"""

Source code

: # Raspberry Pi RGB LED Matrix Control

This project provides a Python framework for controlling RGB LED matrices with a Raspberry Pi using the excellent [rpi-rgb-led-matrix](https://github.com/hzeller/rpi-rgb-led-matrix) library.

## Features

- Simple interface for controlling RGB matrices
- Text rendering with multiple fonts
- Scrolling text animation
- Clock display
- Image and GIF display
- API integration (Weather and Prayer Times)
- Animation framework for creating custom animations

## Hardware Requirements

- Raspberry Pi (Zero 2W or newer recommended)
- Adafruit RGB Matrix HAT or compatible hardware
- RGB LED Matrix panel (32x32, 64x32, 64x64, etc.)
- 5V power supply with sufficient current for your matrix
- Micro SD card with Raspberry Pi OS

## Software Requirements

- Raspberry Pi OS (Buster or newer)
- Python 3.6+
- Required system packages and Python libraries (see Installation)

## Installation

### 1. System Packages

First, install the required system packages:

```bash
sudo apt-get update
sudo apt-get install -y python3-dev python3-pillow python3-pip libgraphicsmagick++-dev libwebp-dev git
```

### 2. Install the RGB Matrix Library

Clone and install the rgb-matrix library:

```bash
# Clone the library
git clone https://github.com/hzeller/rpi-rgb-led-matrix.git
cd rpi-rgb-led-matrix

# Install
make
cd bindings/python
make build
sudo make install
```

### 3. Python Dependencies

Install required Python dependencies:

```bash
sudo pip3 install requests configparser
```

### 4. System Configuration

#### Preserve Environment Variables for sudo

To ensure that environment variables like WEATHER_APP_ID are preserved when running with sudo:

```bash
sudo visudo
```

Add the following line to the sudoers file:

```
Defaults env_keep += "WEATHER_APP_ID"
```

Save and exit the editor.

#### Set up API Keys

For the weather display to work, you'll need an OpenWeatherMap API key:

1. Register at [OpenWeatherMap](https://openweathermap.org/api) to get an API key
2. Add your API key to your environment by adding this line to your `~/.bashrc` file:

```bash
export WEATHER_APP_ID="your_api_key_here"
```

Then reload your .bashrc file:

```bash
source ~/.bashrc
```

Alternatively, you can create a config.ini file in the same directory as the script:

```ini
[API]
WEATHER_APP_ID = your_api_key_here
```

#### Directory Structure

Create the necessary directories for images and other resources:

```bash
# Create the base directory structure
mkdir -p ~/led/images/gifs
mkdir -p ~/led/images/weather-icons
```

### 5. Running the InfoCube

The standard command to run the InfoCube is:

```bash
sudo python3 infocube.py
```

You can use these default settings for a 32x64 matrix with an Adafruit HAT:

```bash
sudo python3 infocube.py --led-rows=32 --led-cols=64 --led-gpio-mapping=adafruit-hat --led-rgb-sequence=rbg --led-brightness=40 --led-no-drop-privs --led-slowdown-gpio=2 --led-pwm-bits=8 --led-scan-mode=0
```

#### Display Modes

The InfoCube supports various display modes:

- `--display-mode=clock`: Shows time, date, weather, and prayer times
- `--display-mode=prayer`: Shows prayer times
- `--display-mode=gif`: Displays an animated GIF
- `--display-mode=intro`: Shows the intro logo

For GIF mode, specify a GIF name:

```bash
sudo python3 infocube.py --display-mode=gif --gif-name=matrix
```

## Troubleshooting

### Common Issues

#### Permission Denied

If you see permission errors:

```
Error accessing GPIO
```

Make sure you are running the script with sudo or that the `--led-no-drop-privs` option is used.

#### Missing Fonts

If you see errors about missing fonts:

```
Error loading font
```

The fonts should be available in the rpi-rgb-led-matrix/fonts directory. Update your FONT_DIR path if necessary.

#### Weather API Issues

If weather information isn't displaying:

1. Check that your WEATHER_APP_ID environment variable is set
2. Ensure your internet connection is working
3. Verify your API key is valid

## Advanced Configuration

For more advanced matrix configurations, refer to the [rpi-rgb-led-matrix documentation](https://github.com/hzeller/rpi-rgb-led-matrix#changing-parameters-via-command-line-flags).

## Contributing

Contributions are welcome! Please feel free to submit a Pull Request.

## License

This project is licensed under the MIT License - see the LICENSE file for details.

"""

* [About this task]:
Only lines of the material that contain the word "newer" belong in the answer; copy each one.

* [Result for this exercise]:
- Raspberry Pi (Zero 2W or newer recommended)
- Raspberry Pi OS (Buster or newer)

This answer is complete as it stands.